I don't believe there is, but with some reading it shouldn't be hard to put together.


----------



## HogarthNH (Dec 28, 2001)

There's no such beast.

Considering the Series 3 is subject to change without warning or reason and the Series 1 no longer manufactured, I would assume value to be very low except to extreme hobbyists or students.


----------



## classicsat (Feb 18, 2004)

Make one.

In a nutshell:
S1s:
54 Mhz PPC CPU - Dual drive bay (requires bracket) - Uses network card that plugs onto main board. Simpler hacking. 80MM fan. Built in IR blaster. Sony encoder, IBM decoder. Hard interconnects.

S2s:
General
~233 Mhz NEC MIPS CPU
Broadcom video encoder/decoder.
USB networking. Increased kernel security.
60mm fan
Improved Peanut remote.
Parlex ribbon interconnects (power and front panel)

S2 1xx:
USB 1.1
Cross-flow under cooling.
Dual drive fan/bracket. (no mechanical hardware required for second drive)
130 has DirecTV DVR style buttons.
SVR3000 might be different.

S2 2xx
NEC USB 2.0
Single drive mounting. Second drive requires mointing bracket.
Backflow cooling

S2 5xx
Integrated Broadcom MIPS CPU, Video decoder, USB2.0.

DVD-R models.
Add Component, another line in, and a second IDE bus. 

S3 6xx
Unknown internals
No Composite/S-video in.
Dual tuner chains, each with Analog NTSC, ATSC, and Cablecard.
Built in ethernet.


----------



## sushikitten (Jan 28, 2005)

Okay, that's all greek to me, so I will pass it on to hubby. But I was actually thinking more along the lines of program features.

I have an old Series 1 and know there are tons more features with the newer models, but I am a visual learner and would prefer to see everything compared on one page, as opposed to reading it all and trying to come up with something myself.


----------



## gastrof (Oct 31, 2003)

Jen-

Could you tell us what features exactly you're interested in comparing?

That might help some of the more saavy of us to put something together....I am not of their number.


----------



## TiVoStephen (Jun 27, 2000)

Series1 units run no later than software version 3. They have no ability to use networking features.

Series2 units run version 7.2.1 currently. All Series2 units have the ability to use networking features. The main differences between version 3 and 7.2.1 are:
* Folders
* Overlap protection
* Home Media features (Digital Music, Digital Photos, Multi-Room Viewing, TiVo Central Online)
* TiVo To Go
* Online Applications
* Content download

Series3 units have not been officially announced.


----------



## sushikitten (Jan 28, 2005)

TiVoOpsMgr said:


> Series1 units run no later than software version 3. They have no ability to use networking features.
> 
> Series2 units run version 7.2.1 currently. All Series2 units have the ability to use networking features.
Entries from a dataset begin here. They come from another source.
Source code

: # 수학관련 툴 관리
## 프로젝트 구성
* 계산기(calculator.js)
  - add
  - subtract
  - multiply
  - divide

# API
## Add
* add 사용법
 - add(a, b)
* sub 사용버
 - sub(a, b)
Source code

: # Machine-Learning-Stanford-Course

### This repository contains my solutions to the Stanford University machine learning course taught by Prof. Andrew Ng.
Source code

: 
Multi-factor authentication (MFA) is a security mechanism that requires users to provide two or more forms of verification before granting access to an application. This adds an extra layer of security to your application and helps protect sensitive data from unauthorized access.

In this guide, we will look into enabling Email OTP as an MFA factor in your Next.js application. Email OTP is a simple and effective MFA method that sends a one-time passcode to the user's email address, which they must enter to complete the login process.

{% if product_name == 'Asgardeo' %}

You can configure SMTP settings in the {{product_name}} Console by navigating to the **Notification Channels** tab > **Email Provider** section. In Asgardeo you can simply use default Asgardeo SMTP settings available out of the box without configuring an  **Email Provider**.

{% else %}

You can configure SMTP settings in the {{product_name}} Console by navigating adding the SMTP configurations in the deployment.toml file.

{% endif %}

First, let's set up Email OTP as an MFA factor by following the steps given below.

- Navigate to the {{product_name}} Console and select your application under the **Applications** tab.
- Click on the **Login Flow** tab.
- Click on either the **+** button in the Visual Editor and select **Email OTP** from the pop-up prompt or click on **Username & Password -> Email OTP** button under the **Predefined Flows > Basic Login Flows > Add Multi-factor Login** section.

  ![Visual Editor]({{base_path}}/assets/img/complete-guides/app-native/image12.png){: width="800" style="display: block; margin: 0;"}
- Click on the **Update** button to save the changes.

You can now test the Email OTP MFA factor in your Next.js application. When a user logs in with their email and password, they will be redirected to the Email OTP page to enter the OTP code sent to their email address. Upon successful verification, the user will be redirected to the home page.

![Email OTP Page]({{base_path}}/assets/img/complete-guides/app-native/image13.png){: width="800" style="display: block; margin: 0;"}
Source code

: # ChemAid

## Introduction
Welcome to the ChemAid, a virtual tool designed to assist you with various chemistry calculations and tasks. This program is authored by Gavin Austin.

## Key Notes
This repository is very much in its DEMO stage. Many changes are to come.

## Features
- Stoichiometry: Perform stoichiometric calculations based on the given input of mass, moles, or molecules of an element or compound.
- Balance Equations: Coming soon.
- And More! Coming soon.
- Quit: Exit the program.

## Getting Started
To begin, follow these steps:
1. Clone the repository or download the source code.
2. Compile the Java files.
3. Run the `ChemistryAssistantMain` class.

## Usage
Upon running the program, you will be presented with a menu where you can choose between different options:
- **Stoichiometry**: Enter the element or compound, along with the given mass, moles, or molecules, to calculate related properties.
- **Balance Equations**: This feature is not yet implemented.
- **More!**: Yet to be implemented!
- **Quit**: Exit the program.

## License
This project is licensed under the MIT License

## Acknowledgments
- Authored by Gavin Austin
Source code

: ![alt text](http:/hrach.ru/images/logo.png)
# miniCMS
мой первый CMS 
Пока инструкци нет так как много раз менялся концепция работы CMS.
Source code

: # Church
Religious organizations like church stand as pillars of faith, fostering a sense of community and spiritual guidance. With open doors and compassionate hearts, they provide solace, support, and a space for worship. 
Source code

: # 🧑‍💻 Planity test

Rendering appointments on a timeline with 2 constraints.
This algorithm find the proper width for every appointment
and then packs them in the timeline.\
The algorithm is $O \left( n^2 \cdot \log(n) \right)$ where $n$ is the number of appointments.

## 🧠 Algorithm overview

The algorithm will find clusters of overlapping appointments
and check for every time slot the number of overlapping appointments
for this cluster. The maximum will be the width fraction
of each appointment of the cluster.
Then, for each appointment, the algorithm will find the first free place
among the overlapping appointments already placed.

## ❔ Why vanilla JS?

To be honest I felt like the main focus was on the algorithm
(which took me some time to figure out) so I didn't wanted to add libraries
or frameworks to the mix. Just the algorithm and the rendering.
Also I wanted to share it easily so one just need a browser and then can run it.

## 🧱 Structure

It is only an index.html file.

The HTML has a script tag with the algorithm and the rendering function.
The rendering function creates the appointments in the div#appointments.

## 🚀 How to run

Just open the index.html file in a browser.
The main differences between version 3 and 7.2.1 are:
> * Folders
> ...


Thanks, this really helps. It helps to see what the main differences are. I do like folders and while the other stuff would be nice, it isn't critical (considering we'd have to buy the unit plus a lifetime sub).

Is there *any* possible way (i.e. I'm sure there is, but easy and fairly cheap) to network a Series 1 with anything?
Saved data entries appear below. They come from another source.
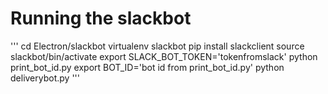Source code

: # Running the slackbot
'''
cd Electron/slackbot
virtualenv slackbot
pip install slackclient
source slackbot/bin/activate
export SLACK_BOT_TOKEN='tokenfromslack'
python print_bot_id.py
export BOT_ID='bot id from print_bot_id.py'
python deliverybot.py
'''
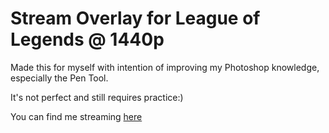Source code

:# Stream Overlay for League of Legends @ 1440p

Made this for myself with intention of improving my Photoshop knowledge, especially the Pen Tool.

It's not perfect and still requires practice:)

You can find me streaming <a href="https://twitch.tv/theToxi_">here</a>

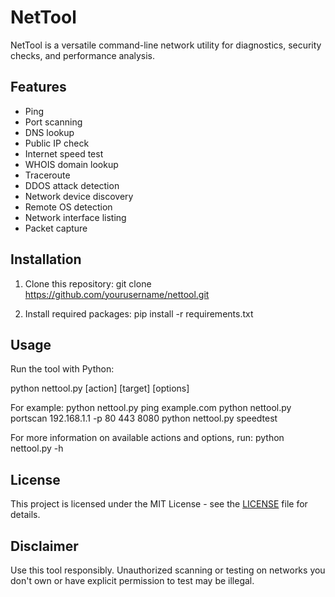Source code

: # NetTool

NetTool is a versatile command-line network utility for diagnostics, security checks, and performance analysis.

## Features

- Ping
- Port scanning
- DNS lookup
- Public IP check
- Internet speed test
- WHOIS domain lookup
- Traceroute
- DDOS attack detection
- Network device discovery
- Remote OS detection
- Network interface listing
- Packet capture

## Installation

1. Clone this repository:
   git clone https://github.com/yourusername/nettool.git

2. Install required packages:
   pip install -r requirements.txt

## Usage

Run the tool with Python:

python nettool.py [action] [target] [options]

For example:
python nettool.py ping example.com
python nettool.py portscan 192.168.1.1 -p 80 443 8080
python nettool.py speedtest

For more information on available actions and options, run:
python nettool.py -h

## License

This project is licensed under the MIT License - see the [LICENSE](LICENSE) file for details.

## Disclaimer

Use this tool responsibly. Unauthorized scanning or testing on networks you don't own or have explicit permission to test may be illegal.
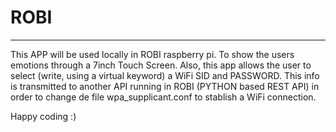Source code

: # ROBI

---

This APP will be used locally in ROBI raspberry pi. To show the users emotions through a 7inch Touch Screen.
Also, this app allows the user to select (write, using a virtual keyword) a WiFi SID and PASSWORD. This info is transmitted
to another API running in ROBI (PYTHON based REST API) in order to change de file wpa_supplicant.conf to stablish a WiFi connection.

Happy coding :)
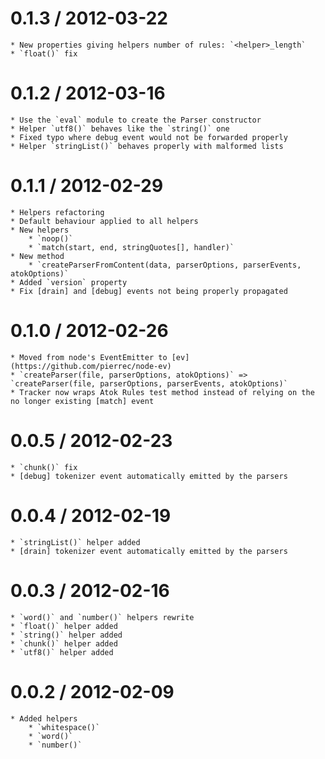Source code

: 0.1.3 / 2012-03-22
==================

	* New properties giving helpers number of rules: `<helper>_length`
	* `float()` fix

0.1.2 / 2012-03-16
==================

	* Use the `eval` module to create the Parser constructor
	* Helper `utf8()` behaves like the `string()` one
	* Fixed typo where debug event would not be forwarded properly
	* Helper `stringList()` behaves properly with malformed lists

0.1.1 / 2012-02-29
==================

	* Helpers refactoring
	* Default behaviour applied to all helpers
	* New helpers
		* `noop()`
		* `match(start, end, stringQuotes[], handler)`
	* New method
		* `createParserFromContent(data, parserOptions, parserEvents, atokOptions)`
	* Added `version` property
	* Fix [drain] and [debug] events not being properly propagated

0.1.0 / 2012-02-26
==================

	* Moved from node's EventEmitter to [ev](https://github.com/pierrec/node-ev)
	* `createParser(file, parserOptions, atokOptions)` => `createParser(file, parserOptions, parserEvents, atokOptions)`
	* Tracker now wraps Atok Rules test method instead of relying on the no longer existing [match] event

0.0.5 / 2012-02-23
==================

	* `chunk()` fix
	* [debug] tokenizer event automatically emitted by the parsers

0.0.4 / 2012-02-19
==================

	* `stringList()` helper added
	* [drain] tokenizer event automatically emitted by the parsers

0.0.3 / 2012-02-16
==================

	* `word()` and `number()` helpers rewrite
	* `float()` helper added
	* `string()` helper added
	* `chunk()` helper added
	* `utf8()` helper added

0.0.2 / 2012-02-09
==================

	* Added helpers
		* `whitespace()`
		* `word()`
		* `number()`
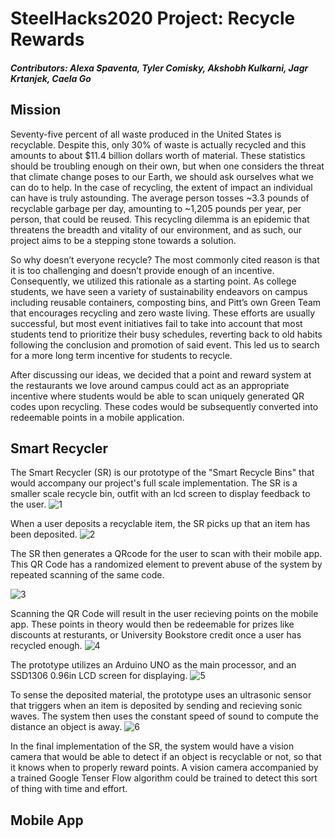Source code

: # SteelHacks2020 Project: Recycle Rewards
##### Contributors: Alexa Spaventa, Tyler Comisky, Akshobh Kulkarni, Jagr Krtanjek, Caela Go

## Mission
Seventy-five percent of all waste produced in the United States is recyclable. Despite this, only 30% of waste is actually recycled and this amounts to about $11.4 billion dollars worth of material. These statistics should be troubling enough on their own, but when one considers the threat that climate change poses to our Earth, we should ask ourselves what we can do to help. In the case of recycling, the extent of impact an individual can have is truly astounding. The average person tosses ~3.3 pounds of recyclable garbage per day, amounting to ~1,205 pounds per year, per person, that could be reused. This recycling dilemma is an epidemic that threatens the breadth and vitality of our environment, and as such, our project aims to be a stepping stone towards a solution.

So why doesn’t everyone recycle? The most commonly cited reason is that it is too challenging and doesn’t provide enough of an incentive. Consequently, we utilized this rationale as a starting point. As college students, we have seen a variety of sustainability endeavors on campus including reusable containers, composting bins, and Pitt’s own Green Team that encourages recycling and zero waste living. These efforts are usually successful, but most event initiatives fail to take into account that most students tend to prioritize their busy schedules, reverting back to old habits following the conclusion and promotion of said event. This led us to search for a more long term incentive for students to recycle.

After discussing our ideas, we decided that a point and reward system at the restaurants we love around campus could act as an appropriate incentive where students would be able to scan uniquely generated QR codes upon recycling. These codes would be subsequently converted into redeemable points in a mobile application. 


## Smart Recycler
The Smart Recycler (SR) is our prototype of the "Smart Recycle Bins" that would accompany our project's full scale implementation. The SR is a smaller scale recycle bin, outfit with an lcd screen to display feedback to the user.
![1](https://user-images.githubusercontent.com/56087564/74594178-44f02680-5001-11ea-8161-a6f7065a8565.jpg)

When a user deposits a recyclable item, the SR picks up that an item has been deposited. 
![2](https://user-images.githubusercontent.com/56087564/74594192-59ccba00-5001-11ea-8c45-b87368d2c62d.jpg)

The SR then generates a QRcode for the user to scan with their mobile app. This QR Code has a randomized element to prevent abuse of the system by repeated scanning of the same code.

![3](https://user-images.githubusercontent.com/56087564/74594188-59342380-5001-11ea-83d6-d1190702dd31.jpg)

Scanning the QR Code will result in the user recieving points on the mobile app. These points in theory would then be redeemable for prizes like discounts at resturants, or University Bookstore credit once a user has recycled enough.
![4](https://user-images.githubusercontent.com/56087564/74594189-59342380-5001-11ea-8e82-def5058a219b.jpg)

The prototype utilizes an Arduino UNO as the main processor, and an SSD1306 0.96in LCD screen for displaying.
![5](https://user-images.githubusercontent.com/56087564/74594190-59342380-5001-11ea-9496-e61e663abd93.jpg)

To sense the deposited material, the prototype uses an ultrasonic sensor that triggers when an item is deposited by sending and recieving sonic waves. The system then uses the constant speed of sound to compute the distance an object is away.
![6](https://user-images.githubusercontent.com/56087564/74594191-59ccba00-5001-11ea-839e-8c2df4878076.jpg)

In the final implementation of the SR, the system would have a vision camera that would be able to detect if an object is recyclable or not, so that it knows when to properly reward points. A vision camera accompanied by a trained Google Tenser Flow algorithm could be trained to detect this sort of thing with time and effort.

## Mobile App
While we have no problems with our Series 1, I just have this feeling that we're REALLY missing out by not having a newer version. But it's hard to add one when we REALLY don't NEED it.


----------



## DocNo (Oct 10, 2001)

jenhudson said:


> Is there *any* possible way (i.e. I'm sure there is, but easy and fairly cheap) to network a Series 1 with anything?


Turbonet or cachecard

I would get the cachecard - a friend has one and it can make a pretty dramatic speed difference if you have an upgraded Tivo. I've thought about trading up myself...


----------



## sushikitten (Jan 28, 2005)

DocNo said:


> Turbonet or cachecard
> 
> I would get the cachecard - a friend has one and it can make a pretty dramatic speed difference if you have an upgraded Tivo. I've thought about trading up myself...
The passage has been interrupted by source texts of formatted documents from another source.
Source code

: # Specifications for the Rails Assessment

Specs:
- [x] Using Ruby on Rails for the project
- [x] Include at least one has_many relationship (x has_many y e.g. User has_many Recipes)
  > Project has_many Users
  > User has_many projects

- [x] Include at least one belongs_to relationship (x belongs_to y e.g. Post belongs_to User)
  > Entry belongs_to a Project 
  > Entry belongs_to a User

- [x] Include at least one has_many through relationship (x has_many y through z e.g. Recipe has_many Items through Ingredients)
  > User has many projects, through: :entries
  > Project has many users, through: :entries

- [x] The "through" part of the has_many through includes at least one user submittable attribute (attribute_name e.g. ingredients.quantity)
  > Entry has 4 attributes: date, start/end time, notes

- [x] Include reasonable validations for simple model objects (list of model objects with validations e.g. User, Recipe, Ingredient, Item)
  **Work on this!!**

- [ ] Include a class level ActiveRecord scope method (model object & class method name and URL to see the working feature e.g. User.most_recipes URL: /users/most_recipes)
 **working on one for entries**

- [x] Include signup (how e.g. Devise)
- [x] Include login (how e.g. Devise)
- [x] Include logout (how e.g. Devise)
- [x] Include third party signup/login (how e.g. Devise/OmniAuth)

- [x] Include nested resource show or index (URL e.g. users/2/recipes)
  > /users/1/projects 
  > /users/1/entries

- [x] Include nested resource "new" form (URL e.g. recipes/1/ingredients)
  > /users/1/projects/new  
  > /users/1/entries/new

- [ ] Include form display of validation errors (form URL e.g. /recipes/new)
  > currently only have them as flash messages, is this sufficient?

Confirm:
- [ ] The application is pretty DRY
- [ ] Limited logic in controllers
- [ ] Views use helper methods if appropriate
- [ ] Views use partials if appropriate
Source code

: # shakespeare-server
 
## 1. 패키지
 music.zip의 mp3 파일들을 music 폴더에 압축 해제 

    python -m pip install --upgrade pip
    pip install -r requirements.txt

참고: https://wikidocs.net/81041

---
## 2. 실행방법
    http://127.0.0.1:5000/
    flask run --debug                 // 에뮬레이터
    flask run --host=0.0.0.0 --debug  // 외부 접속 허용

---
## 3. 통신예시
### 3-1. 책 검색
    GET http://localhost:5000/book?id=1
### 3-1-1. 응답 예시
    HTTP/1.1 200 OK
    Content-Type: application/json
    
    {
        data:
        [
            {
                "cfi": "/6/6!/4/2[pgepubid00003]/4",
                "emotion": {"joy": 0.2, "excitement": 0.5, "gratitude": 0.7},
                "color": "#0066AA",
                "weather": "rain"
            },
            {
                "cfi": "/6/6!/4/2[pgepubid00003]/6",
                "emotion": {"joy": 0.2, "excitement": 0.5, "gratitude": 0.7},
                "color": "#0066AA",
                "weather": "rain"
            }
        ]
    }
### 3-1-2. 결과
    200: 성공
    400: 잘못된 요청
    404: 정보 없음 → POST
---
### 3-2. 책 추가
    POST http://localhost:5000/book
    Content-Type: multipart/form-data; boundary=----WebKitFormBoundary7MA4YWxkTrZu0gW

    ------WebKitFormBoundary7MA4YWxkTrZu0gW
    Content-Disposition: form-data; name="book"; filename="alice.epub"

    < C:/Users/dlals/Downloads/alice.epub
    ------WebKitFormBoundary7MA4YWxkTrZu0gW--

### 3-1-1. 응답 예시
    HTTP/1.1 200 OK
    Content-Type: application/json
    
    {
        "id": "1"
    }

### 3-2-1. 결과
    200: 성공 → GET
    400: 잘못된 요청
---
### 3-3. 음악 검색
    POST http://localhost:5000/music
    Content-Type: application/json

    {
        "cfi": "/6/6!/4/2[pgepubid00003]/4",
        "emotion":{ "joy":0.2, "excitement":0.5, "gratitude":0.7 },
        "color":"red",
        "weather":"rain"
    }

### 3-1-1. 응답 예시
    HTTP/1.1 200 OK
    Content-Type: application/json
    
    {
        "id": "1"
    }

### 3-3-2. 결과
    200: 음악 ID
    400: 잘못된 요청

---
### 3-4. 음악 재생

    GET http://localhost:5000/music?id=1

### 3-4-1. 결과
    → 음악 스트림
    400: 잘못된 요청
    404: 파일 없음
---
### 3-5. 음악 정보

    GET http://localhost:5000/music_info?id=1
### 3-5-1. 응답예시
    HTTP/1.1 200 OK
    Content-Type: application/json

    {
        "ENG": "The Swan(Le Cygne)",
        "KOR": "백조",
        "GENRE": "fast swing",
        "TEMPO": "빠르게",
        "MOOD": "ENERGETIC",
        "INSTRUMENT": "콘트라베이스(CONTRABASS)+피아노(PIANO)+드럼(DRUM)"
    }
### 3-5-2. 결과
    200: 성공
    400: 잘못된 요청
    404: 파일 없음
Okay, pretend I'm three years old when you explain things...  Would this cachecard let us network our Series 1 to a Series 2? So we could watch stuff taped on the Series 1 on the Series 2?


----------



## montyvo (Jan 8, 2002)

No disrespect, but hacking a series 1 to do comparable stuff to TivoToGo, etc, although possible, is way beyond your experience and comfort level. A 3 year old could not do it.  And the series 1 could be made functionally similar to, but not compatible with the series 2, i.e. no mutli-room viewing between the series 1 and 2. 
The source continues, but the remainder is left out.